What surprised just now is that even rival agencies to WME are describing Seacrest to me as a “grinder” and “scumbag” for trying to negotiate lower commissions. A year ago August, I asked the question whether Seacrest was in play after his longtime William Morris agent Adam Sher left the rep business to run Ryan Seacrest Productions. Though Seacrest still had representation at Morris by John Ferriter, who’d been in 2nd position, I fully expected every major agency to make a run at Ryan and his very hot business. It was assumed that Sher would protect William Morris where he’d been an agent for 15 years. But, after the Morris merger with Endeavor, all bets were off.

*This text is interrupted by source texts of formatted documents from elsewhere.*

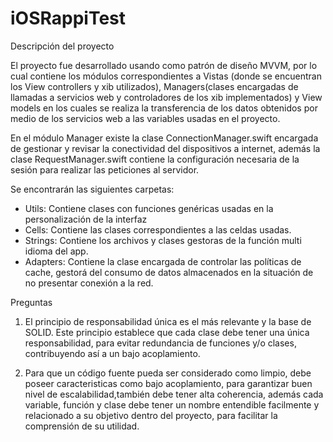 # iOSRappiTest

Descripción del proyecto

El proyecto fue desarrollado usando como patrón de diseño MVVM, por lo cual contiene los módulos correspondientes a Vistas (donde se encuentran los View controllers y xib utilizados), Managers(clases encargadas de llamadas a servicios web y controladores de los xib implementados) y View models en los cuales se realiza la transferencia de los datos obtenidos por medio de los servicios web a las variables usadas en el proyecto.

En el módulo Manager existe la clase ConnectionManager.swift encargada de gestionar y revisar la conectividad del dispositivos a internet, además la clase RequestManager.swift contiene la configuración necesaria de la sesión para realizar las peticiones al servidor.

Se encontrarán las siguientes carpetas: 
  - Utils: Contiene clases con funciones genéricas usadas en la personalización de la interfaz
  - Cells: Contiene las clases correspondientes a las celdas usadas.
  - Strings: Contiene los archivos y clases gestoras de la función multi idioma del app.
  - Adapters: Contiene la clase encargada de controlar las políticas de cache, gestorá del consumo de datos almacenados en la situación de no presentar conexión a la red.

Preguntas

1. El principio de responsabilidad única es el más relevante y la base de SOLID. Este principio establece que cada clase debe tener una única responsabilidad, para evitar redundancia de funciones y/o clases, contribuyendo así a un bajo acoplamiento.

2. Para que un código fuente pueda ser considerado como limpio, debe poseer caracteristicas como bajo acoplamiento, para garantizar buen nivel de escalabilidad,también debe tener alta coherencia, además cada variable, función y clase debe tener un nombre entendible facilmente y relacionado a su objetivo dentro del proyecto, para facilitar la comprensión de su utilidad.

Now Sher helped guide Seacrest to CAA.
For those who aren’t in the know, Seacrest is much more than just a fey TV personality with no discernible talent. But as famed TV critic Tom Shales wrote in a great piece called “Ryan Seacrest Inc”, Ryan is trying to mimic Rupert Murdoch. (Others think he’s aping Dick Clark or Merv Griffin.) The Viscount of Vapidness is paid an estimated $12.5 million annually for hosting American Idol, not counting all the ancillary gigs he’s lined up. And he’d just signed a rich new contract that will pay him $15 million annually (for a total of $45 million) to keep him on American Idol through 2012 in a deal that also makes Ryan exclusive in primetime to 19 Ent owner CKX. UPDATE: Seacrest’s side maintains the new contract was negotiated by Ryan’s attorney Craig Jacobson, not WME.
The Seacrest empire already includes a multi-year megadeal with Comcast, where he has first-look rights through August 2011. He has a 3-year, $21 million contract with E! Entertainment Network to host its special event programming and Red Carpet coverage as well as an overall production deal there in which he shares the ownership of the shows he creates. He has investments in eight Southern California restaurants, runs a half-dozen media companies and recently launched “The ‘R’ Line” fashion label. And this year he took 3 hours of his daily 5-hour L.A. radio show national, via syndication — and his own advertising company retains 10 minutes of the commercial time to sell on its own, so that the profit goes right back to Seacrest. He does those insipid toothpaste commercials because of a relationship with Procter & Gamble. Seacrest now has lotsa little companies: Ryan Seacrest Productions, “On Air With Ryan Seacrest,” which employs about 20 people; “Top 40” radio has a staff of about 15; Sea Calm, which is the radio division; and Seacrest Sales, which is the sales division. Seacrest told Shales: “The challenge for me is taking all these parts and figuring out how they can come together to make a big media company.” That now becomes CAA’s challenge, too.